The picture is irrelevant. It's Microsoft's clipart. But I figured I needed some illustration here, and it might as well be one that could draw in a few curious readers. (I considered uploading nude photos, but I didn't want to pander!)
Anyway, here's the next installment of "Miracle Boy" Grows Up...
Parents of kids with disabilities tend to be unduly overprotective. It's the extra layer of guilt. From the start they feel responsible for their child's limitations. It doesn't matter if the disability is from an accident or heredity; parents see it as a gnawing reminder of their own shortcomings. They feel intrinsically blameworthy. I'm grateful my parents aren't overly overprotective, but they feel the guilt. For Mom, the day she learned my floppiness was permanent and inborn was the worst of her life. She tells me this whenever I ask and even when I don't. That's partly because she's concerned about my future, but she also questions what she did to deserve this.
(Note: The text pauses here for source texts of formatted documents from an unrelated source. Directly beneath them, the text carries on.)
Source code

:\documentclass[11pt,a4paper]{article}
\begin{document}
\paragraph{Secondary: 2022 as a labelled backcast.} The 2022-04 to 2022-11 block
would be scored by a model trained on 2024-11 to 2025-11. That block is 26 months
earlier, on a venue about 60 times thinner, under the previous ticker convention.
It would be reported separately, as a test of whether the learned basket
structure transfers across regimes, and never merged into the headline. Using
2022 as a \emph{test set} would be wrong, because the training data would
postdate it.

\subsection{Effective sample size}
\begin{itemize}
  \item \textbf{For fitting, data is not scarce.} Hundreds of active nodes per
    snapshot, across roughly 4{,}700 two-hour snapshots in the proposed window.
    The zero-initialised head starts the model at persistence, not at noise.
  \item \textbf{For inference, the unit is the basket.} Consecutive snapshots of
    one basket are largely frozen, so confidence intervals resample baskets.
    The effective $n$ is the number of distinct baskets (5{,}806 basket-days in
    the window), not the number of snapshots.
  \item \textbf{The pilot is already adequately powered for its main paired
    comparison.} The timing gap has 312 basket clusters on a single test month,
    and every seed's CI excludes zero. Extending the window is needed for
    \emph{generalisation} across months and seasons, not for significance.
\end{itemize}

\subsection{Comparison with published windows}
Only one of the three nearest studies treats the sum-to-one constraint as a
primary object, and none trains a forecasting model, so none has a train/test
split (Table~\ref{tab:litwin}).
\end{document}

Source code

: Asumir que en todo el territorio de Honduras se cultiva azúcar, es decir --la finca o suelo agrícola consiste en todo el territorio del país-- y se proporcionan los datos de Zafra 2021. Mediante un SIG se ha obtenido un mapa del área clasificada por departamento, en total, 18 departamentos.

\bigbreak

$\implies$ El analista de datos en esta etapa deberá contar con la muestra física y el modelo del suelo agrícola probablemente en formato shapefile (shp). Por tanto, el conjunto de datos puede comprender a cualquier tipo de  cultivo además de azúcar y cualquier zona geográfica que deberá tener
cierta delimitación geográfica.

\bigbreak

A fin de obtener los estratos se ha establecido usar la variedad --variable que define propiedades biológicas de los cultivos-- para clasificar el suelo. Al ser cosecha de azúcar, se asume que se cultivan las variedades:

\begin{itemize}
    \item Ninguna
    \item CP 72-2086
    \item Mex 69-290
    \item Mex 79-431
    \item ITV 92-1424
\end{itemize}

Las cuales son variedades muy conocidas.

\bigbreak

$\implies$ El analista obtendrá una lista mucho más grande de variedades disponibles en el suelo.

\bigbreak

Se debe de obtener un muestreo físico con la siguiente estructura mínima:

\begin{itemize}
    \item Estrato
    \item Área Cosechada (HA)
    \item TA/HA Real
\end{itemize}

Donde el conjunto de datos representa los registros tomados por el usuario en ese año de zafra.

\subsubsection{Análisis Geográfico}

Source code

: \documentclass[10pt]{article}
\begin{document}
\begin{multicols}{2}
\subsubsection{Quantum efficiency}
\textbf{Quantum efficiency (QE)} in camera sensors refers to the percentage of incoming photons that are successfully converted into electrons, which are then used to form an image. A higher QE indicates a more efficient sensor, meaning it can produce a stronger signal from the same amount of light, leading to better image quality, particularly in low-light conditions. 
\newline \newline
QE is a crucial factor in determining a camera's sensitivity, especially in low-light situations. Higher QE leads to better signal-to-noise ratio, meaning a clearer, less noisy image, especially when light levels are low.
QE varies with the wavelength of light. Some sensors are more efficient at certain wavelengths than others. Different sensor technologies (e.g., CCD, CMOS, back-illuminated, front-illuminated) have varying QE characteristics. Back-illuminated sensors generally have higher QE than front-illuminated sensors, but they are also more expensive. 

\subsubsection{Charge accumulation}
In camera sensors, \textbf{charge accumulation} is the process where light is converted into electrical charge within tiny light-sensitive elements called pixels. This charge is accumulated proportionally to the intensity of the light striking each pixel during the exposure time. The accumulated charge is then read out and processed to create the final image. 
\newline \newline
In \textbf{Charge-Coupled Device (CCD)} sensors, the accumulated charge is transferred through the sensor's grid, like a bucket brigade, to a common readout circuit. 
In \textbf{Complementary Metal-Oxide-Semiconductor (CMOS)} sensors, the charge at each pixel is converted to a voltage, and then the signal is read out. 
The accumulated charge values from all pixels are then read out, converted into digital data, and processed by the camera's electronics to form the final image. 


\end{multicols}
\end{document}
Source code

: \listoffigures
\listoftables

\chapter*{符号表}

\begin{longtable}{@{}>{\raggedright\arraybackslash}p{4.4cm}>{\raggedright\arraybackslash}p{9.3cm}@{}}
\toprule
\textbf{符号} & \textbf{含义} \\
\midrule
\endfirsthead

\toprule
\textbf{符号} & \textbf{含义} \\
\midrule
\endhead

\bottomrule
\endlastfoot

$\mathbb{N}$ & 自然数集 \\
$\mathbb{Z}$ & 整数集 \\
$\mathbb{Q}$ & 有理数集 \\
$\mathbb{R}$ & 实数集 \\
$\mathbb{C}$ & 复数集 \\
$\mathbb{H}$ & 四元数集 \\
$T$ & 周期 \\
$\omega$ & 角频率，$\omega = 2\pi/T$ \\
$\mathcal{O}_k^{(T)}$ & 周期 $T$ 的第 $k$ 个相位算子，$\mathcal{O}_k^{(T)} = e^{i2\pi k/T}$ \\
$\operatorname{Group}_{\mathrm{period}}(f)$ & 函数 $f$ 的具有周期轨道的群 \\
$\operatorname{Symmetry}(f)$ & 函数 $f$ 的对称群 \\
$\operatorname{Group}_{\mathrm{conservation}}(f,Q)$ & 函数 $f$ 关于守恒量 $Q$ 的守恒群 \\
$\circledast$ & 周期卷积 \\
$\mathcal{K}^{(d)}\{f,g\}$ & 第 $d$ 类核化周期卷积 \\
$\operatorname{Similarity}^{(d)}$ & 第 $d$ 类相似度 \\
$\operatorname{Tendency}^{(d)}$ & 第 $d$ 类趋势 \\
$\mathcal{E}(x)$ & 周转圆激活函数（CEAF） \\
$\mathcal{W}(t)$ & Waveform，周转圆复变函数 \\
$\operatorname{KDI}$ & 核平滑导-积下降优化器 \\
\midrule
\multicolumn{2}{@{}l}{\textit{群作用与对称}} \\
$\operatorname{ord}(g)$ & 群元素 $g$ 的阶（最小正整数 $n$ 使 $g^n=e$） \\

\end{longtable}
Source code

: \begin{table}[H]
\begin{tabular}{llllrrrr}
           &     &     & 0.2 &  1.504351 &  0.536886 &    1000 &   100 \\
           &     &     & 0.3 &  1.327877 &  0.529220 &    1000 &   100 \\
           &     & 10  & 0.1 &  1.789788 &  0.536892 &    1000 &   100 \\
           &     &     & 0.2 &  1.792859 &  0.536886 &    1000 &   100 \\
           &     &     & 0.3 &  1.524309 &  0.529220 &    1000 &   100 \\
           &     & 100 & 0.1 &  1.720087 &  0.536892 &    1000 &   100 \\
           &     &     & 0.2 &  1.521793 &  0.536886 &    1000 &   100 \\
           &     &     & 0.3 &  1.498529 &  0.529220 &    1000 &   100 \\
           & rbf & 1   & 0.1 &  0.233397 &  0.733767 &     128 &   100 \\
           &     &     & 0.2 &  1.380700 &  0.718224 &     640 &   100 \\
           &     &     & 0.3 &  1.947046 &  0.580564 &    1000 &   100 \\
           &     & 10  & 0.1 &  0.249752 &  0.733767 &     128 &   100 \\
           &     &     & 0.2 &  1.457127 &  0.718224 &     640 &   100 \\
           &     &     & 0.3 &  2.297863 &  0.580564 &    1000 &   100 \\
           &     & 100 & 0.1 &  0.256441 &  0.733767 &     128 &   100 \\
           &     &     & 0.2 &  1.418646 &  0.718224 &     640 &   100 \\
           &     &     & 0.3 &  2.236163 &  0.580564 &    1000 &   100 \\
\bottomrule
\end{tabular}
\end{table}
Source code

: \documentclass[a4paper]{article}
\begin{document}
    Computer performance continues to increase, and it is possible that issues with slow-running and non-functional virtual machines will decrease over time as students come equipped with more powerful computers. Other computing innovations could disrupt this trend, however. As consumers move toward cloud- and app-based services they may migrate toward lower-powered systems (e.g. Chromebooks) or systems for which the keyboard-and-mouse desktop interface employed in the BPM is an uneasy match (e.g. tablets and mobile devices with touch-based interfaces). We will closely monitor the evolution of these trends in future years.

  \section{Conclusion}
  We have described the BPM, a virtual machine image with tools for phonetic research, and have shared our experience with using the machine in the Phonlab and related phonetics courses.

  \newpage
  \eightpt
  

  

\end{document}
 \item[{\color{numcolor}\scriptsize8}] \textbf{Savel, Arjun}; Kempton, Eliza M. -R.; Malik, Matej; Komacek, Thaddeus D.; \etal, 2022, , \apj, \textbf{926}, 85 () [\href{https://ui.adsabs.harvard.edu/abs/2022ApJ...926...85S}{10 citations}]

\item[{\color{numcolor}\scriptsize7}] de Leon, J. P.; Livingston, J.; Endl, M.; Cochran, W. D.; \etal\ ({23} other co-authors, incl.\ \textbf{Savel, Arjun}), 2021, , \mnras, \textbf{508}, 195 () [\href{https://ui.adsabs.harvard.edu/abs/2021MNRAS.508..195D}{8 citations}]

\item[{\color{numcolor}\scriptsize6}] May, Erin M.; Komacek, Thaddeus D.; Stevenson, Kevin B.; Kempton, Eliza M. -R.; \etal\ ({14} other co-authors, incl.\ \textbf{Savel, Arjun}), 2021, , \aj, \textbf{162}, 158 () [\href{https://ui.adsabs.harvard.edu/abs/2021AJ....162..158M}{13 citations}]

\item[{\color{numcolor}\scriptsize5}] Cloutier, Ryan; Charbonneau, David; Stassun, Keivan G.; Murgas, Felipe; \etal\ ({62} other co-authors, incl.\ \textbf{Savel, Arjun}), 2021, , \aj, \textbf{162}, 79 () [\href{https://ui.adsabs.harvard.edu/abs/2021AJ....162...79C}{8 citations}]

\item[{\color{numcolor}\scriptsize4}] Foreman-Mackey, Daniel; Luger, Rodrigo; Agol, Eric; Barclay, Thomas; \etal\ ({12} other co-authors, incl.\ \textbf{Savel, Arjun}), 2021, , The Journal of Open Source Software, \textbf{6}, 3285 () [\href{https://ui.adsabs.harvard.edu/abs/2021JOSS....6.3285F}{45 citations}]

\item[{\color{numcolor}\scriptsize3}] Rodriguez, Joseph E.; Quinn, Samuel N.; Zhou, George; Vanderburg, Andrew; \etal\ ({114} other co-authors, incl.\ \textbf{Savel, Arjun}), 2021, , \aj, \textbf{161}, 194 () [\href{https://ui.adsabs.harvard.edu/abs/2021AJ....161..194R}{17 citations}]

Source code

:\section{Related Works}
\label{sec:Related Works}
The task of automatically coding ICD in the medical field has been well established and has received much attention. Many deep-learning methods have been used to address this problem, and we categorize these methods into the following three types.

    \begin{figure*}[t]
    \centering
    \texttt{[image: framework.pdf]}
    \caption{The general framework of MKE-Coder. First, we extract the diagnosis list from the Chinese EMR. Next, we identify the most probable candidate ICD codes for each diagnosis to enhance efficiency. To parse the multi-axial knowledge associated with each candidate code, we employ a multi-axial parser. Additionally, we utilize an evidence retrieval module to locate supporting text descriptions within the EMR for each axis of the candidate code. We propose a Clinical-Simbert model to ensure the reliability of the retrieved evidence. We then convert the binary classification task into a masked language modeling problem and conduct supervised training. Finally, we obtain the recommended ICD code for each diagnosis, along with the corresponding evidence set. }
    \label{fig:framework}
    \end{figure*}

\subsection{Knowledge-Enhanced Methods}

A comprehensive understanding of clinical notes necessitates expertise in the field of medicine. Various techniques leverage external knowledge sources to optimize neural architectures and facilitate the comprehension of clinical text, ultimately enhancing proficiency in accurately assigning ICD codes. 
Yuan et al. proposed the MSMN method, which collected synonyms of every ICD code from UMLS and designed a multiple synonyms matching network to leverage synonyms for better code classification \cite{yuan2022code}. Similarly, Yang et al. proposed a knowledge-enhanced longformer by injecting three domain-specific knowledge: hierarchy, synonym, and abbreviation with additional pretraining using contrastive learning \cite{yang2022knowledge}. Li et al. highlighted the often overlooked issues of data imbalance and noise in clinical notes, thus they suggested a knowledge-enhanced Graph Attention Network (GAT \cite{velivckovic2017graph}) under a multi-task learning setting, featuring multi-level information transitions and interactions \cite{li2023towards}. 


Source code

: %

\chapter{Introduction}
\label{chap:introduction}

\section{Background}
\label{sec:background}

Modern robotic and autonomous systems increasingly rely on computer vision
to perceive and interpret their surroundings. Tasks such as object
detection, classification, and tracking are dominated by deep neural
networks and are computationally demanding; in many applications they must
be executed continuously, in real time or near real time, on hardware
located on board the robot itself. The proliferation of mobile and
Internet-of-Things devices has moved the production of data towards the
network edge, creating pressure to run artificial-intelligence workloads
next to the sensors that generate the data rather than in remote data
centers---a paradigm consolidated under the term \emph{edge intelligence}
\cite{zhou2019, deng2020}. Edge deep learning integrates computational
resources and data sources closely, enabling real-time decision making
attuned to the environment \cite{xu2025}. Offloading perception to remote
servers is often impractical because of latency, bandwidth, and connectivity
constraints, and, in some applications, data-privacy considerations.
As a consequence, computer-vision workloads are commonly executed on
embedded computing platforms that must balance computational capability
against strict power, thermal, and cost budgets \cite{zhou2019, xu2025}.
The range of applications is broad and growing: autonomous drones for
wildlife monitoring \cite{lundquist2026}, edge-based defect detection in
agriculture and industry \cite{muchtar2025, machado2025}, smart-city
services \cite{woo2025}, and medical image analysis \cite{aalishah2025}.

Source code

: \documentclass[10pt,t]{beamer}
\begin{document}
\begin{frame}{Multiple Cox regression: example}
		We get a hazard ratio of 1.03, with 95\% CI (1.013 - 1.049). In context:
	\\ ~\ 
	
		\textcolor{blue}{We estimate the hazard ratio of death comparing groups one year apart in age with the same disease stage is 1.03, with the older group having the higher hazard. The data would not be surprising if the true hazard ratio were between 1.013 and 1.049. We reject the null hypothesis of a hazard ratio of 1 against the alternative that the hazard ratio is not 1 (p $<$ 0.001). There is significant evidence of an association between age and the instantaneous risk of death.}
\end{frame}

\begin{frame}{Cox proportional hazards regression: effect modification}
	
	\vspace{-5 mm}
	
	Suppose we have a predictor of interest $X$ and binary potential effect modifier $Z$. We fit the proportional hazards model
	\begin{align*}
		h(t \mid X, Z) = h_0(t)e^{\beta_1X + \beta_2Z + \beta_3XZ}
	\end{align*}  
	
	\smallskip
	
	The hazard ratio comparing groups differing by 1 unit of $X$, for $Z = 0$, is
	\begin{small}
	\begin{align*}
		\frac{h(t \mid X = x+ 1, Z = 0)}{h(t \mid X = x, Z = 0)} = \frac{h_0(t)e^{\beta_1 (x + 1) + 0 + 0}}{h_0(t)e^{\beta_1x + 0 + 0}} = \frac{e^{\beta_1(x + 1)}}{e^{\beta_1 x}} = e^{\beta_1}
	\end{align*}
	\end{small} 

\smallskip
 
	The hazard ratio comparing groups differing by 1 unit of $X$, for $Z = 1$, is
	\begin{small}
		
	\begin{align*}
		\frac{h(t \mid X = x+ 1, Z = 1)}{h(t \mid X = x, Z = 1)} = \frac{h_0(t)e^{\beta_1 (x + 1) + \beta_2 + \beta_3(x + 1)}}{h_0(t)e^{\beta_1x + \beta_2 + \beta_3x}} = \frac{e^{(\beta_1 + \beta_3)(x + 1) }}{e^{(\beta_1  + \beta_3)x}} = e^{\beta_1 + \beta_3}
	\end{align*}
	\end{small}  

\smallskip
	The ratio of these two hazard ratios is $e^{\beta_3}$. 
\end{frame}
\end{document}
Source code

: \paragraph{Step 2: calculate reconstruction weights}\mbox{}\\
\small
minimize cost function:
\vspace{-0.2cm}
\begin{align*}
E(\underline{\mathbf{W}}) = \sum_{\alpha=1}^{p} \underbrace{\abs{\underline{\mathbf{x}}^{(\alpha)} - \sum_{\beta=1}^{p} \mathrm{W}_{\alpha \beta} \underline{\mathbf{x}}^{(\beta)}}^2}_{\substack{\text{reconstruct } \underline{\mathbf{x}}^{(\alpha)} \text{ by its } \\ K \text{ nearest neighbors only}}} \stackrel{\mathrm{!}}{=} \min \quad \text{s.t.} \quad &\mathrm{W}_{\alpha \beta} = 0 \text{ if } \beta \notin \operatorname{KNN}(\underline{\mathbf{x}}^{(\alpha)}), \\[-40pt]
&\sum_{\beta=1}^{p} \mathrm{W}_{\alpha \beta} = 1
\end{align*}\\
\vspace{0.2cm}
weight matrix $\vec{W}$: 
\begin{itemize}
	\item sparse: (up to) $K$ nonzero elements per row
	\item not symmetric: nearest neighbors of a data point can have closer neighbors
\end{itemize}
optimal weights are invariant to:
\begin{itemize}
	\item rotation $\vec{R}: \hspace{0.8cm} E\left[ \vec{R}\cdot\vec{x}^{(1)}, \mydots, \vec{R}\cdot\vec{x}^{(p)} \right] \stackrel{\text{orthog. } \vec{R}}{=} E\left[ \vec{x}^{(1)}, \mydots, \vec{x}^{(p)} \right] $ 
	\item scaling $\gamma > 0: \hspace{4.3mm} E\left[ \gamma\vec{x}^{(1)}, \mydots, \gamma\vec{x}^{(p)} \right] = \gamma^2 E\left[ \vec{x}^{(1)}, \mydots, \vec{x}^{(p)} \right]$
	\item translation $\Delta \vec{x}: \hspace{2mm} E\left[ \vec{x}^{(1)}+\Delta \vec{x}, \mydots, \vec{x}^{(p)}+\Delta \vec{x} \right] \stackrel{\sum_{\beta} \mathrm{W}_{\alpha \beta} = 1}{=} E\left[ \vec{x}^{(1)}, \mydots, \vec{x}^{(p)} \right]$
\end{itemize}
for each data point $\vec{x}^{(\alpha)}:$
For Dad, the guilt feelings evolve into a hunt for someone to blame besides himself.
Many parents turn angry—an animal rage directed at doctors, bureaucrats, God or even the child him- or herself. Sometimes these feelings spark a crusade for remediation or justice, a frantic pursuit of a lawsuit, a cure, or political action. But whatever the merits of the cause, the fire is stoked primarily by the need to alleviate the parent's unbearable burden, which is not necessarily in the child's best interest.
"You must, must, must remember the seat belt," Mom scolds Dad, who stands silently nodding. "How could you forget?"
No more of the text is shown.